Closer ties with Russia, Japan needed, said Reuters, as a counterweight to the growing power of China, with which Tokyo as a long-standing territorial disputes and other problems. In addition to geopolitical reasons, is, of course, the interest is poor in natural resources Japan is one of the richest natural resources of Russia.
According to government spokesman, Shinzo Abe gave the Minister of Commerce Hiroshige Shoko additional powers and instructed him to develop and deepen economic cooperation between the two countries.
A former legislator, Muneo Suzuki, who helped the government with advice on relations with Russia, believes that the expansion of economic relations with a view to resolving the territorial dispute over the Kurils makes sense, because the rich minerals in combination with Japanese technology can make it very mutually beneficial.
"President Putin hopes to receive Japanese technology,- quotes Reuters the words of Muneo Suzuki.- If they are needed for development of the Russian Far East, we have to share them. As for Japan, we buy oil and gas in the middle East, which is 10 thousand kilometers from us. Our interest in stable energy supplies through Vladivostok, which is on the doorstep.

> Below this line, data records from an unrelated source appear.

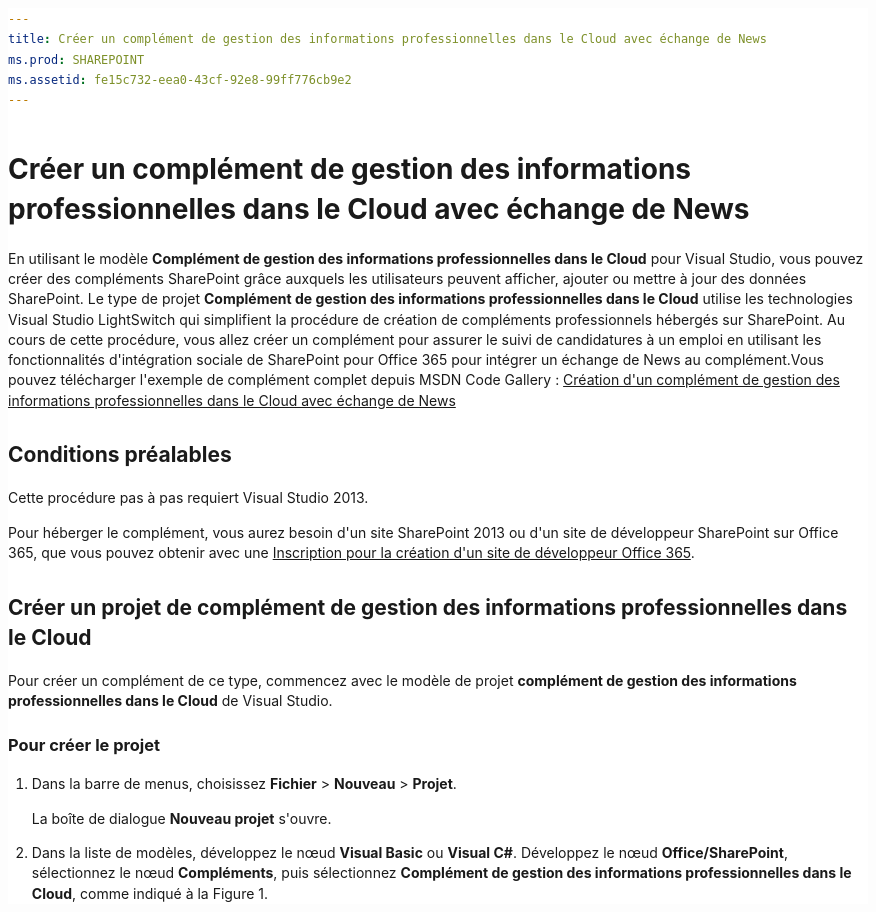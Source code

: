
 ```yaml
---
title: Créer un complément de gestion des informations professionnelles dans le Cloud avec échange de News
ms.prod: SHAREPOINT
ms.assetid: fe15c732-eea0-43cf-92e8-99ff776cb9e2
---
```



# Créer un complément de gestion des informations professionnelles dans le Cloud avec échange de News
En utilisant le modèle **Complément de gestion des informations professionnelles dans le Cloud** pour Visual Studio, vous pouvez créer des compléments SharePoint grâce auxquels les utilisateurs peuvent afficher, ajouter ou mettre à jour des données SharePoint. Le type de projet **Complément de gestion des informations professionnelles dans le Cloud** utilise les technologies Visual Studio LightSwitch qui simplifient la procédure de création de compléments professionnels hébergés sur SharePoint. Au cours de cette procédure, vous allez créer un complément pour assurer le suivi de candidatures à un emploi en utilisant les fonctionnalités d'intégration sociale de SharePoint pour Office 365 pour intégrer un échange de News au complément.Vous pouvez télécharger l'exemple de complément complet depuis MSDN Code Gallery :  [Création d'un complément de gestion des informations professionnelles dans le Cloud avec échange de News](http://code.msdn.microsoft.com/Creating-a-Cloud-Business-8540c0c9)
## Conditions préalables

Cette procédure pas à pas requiert Visual Studio 2013.
  
    
    
Pour héberger le complément, vous aurez besoin d'un site SharePoint 2013 ou d'un site de développeur SharePoint sur Office 365, que vous pouvez obtenir avec une  [Inscription pour la création d'un site de développeur Office 365](http://go.microsoft.com/fwlink/?LinkId=263490).
  
    
    

## Créer un projet de complément de gestion des informations professionnelles dans le Cloud
<a name="bk_create"> </a>

 Pour créer un complément de ce type, commencez avec le modèle de projet **complément de gestion des informations professionnelles dans le Cloud** de Visual Studio.
  
    
    

### Pour créer le projet


1. Dans la barre de menus, choisissez **Fichier** > **Nouveau** > **Projet**.
    
    La boîte de dialogue **Nouveau projet** s'ouvre.
    
  
2. Dans la liste de modèles, développez le nœud **Visual Basic** ou **Visual C#**. Développez le nœud **Office/SharePoint**, sélectionnez le nœud **Compléments**, puis sélectionnez **Complément de gestion des informations professionnelles dans le Cloud**, comme indiqué à la Figure 1.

Of course, the expansion of economic relations with Russia, Japan has not only supporters but also opponents. Skeptics believe that economic cooperation will not force Putin to give Tokyo that he believes the Russian territory. They remind you that despite the economic difficulties, the Russian President has a very high rating thanks to the annexation of Crimea, and not the transfer of Russian land to other States.
"Annexation of the Crimea made him a great leader, who returned the lost territories and dramatically increased its popularity among the Russians,- said Shigeki Hakamada, Professor at the University of Aoyama Gakuin.- Seems to me inconceivable that Putin will give the island, which he repeatedly called the Russian land."
Another expert on the Far East - James brown, Professor of Japanese branch of temple University, by the way, the oldest foreign University in Japan, too, is sceptical about the intention of the Japanese authorities to solve the territorial dispute through the economy. He believes that investment growth in infrastructure of the Kuril Islands is a clear sign of the unwillingness of Russia to give the disputed Islands to Japan.